:: PROVIDED MATERIAL ::

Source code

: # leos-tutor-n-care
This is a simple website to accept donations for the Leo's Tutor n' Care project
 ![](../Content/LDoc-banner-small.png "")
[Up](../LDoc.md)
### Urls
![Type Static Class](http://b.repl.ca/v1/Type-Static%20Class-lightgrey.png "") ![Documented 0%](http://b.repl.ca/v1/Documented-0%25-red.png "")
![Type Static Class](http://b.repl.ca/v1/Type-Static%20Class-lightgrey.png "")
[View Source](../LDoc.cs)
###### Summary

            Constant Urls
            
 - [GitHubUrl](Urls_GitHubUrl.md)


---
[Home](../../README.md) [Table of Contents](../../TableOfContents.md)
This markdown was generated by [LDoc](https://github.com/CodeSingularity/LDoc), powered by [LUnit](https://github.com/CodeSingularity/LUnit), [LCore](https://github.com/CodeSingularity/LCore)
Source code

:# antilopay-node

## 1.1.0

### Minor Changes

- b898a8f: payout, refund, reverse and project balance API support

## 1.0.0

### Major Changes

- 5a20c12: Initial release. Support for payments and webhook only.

:::

▶ EXERCISE DESCRIPTION
Take from the listing above each line in which the string "lightgrey" is found.

▶ ANSWER SECTION
![Type Static Class](http://b.repl.ca/v1/Type-Static%20Class-lightgrey.png "") ![Documented 0%](http://b.repl.ca/v1/Documented-0%25-red.png "")
![Type Static Class](http://b.repl.ca/v1/Type-Static%20Class-lightgrey.png "")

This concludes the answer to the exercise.